Given data:

++++++++++++++++++++

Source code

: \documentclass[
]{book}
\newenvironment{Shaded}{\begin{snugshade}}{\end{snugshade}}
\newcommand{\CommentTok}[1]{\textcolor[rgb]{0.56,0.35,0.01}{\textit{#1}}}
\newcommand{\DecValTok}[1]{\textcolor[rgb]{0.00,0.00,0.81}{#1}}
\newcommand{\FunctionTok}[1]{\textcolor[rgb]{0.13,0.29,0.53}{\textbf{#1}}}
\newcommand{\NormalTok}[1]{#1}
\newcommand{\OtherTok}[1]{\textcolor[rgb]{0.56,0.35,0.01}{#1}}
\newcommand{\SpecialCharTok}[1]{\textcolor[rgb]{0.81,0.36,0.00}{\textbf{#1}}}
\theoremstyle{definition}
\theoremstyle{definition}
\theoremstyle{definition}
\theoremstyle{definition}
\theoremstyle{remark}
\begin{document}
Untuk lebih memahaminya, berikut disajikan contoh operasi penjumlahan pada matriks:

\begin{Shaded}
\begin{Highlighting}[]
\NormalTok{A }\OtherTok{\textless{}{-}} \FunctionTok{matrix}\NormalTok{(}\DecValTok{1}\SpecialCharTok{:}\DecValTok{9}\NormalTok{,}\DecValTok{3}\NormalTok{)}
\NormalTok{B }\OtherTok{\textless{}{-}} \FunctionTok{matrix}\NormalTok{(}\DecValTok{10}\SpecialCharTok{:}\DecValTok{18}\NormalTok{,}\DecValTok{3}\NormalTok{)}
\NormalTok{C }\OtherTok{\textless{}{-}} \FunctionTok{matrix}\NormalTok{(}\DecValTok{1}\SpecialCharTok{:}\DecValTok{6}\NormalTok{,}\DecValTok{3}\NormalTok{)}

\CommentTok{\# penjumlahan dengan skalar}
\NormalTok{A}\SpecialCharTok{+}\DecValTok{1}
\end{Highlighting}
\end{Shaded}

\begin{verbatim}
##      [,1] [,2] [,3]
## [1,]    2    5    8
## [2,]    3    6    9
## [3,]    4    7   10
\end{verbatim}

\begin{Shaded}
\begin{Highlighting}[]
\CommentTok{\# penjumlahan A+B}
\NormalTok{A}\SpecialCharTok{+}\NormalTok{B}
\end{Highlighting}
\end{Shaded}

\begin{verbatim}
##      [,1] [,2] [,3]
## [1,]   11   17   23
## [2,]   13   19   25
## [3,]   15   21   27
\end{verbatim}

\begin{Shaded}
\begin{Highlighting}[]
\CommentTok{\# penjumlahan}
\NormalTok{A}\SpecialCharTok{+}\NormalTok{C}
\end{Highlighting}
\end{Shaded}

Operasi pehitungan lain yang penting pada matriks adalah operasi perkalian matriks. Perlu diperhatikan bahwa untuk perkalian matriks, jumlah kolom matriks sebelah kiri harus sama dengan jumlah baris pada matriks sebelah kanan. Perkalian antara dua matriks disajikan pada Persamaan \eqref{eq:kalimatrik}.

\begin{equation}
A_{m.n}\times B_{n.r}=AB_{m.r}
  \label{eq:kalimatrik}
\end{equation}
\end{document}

++++++++++++++++++++

Task goal: Each record above must be restated in full, word for word.

Reply:
Source code

: \documentclass[
]{book}
\newenvironment{Shaded}{\begin{snugshade}}{\end{snugshade}}
\newcommand{\CommentTok}[1]{\textcolor[rgb]{0.56,0.35,0.01}{\textit{#1}}}
\newcommand{\DecValTok}[1]{\textcolor[rgb]{0.00,0.00,0.81}{#1}}
\newcommand{\FunctionTok}[1]{\textcolor[rgb]{0.13,0.29,0.53}{\textbf{#1}}}
\newcommand{\NormalTok}[1]{#1}
\newcommand{\OtherTok}[1]{\textcolor[rgb]{0.56,0.35,0.01}{#1}}
\newcommand{\SpecialCharTok}[1]{\textcolor[rgb]{0.81,0.36,0.00}{\textbf{#1}}}
\theoremstyle{definition}
\theoremstyle{definition}
\theoremstyle{definition}
\theoremstyle{definition}
\theoremstyle{remark}
\begin{document}
Untuk lebih memahaminya, berikut disajikan contoh operasi penjumlahan pada matriks:

\begin{Shaded}
\begin{Highlighting}[]
\NormalTok{A }\OtherTok{\textless{}{-}} \FunctionTok{matrix}\NormalTok{(}\DecValTok{1}\SpecialCharTok{:}\DecValTok{9}\NormalTok{,}\DecValTok{3}\NormalTok{)}
\NormalTok{B }\OtherTok{\textless{}{-}} \FunctionTok{matrix}\NormalTok{(}\DecValTok{10}\SpecialCharTok{:}\DecValTok{18}\NormalTok{,}\DecValTok{3}\NormalTok{)}
\NormalTok{C }\OtherTok{\textless{}{-}} \FunctionTok{matrix}\NormalTok{(}\DecValTok{1}\SpecialCharTok{:}\DecValTok{6}\NormalTok{,}\DecValTok{3}\NormalTok{)}

\CommentTok{\# penjumlahan dengan skalar}
\NormalTok{A}\SpecialCharTok{+}\DecValTok{1}
\end{Highlighting}
\end{Shaded}

\begin{verbatim}
##      [,1] [,2] [,3]
## [1,]    2    5    8
## [2,]    3    6    9
## [3,]    4    7   10
\end{verbatim}

\begin{Shaded}
\begin{Highlighting}[]
\CommentTok{\# penjumlahan A+B}
\NormalTok{A}\SpecialCharTok{+}\NormalTok{B}
\end{Highlighting}
\end{Shaded}

\begin{verbatim}
##      [,1] [,2] [,3]
## [1,]   11   17   23
## [2,]   13   19   25
## [3,]   15   21   27
\end{verbatim}

\begin{Shaded}
\begin{Highlighting}[]
\CommentTok{\# penjumlahan}
\NormalTok{A}\SpecialCharTok{+}\NormalTok{C}
\end{Highlighting}
\end{Shaded}

Operasi pehitungan lain yang penting pada matriks adalah operasi perkalian matriks. Perlu diperhatikan bahwa untuk perkalian matriks, jumlah kolom matriks sebelah kiri harus sama dengan jumlah baris pada matriks sebelah kanan. Perkalian antara dua matriks disajikan pada Persamaan \eqref{eq:kalimatrik}.

\begin{equation}
A_{m.n}\times B_{n.r}=AB_{m.r}
  \label{eq:kalimatrik}
\end{equation}
\end{document}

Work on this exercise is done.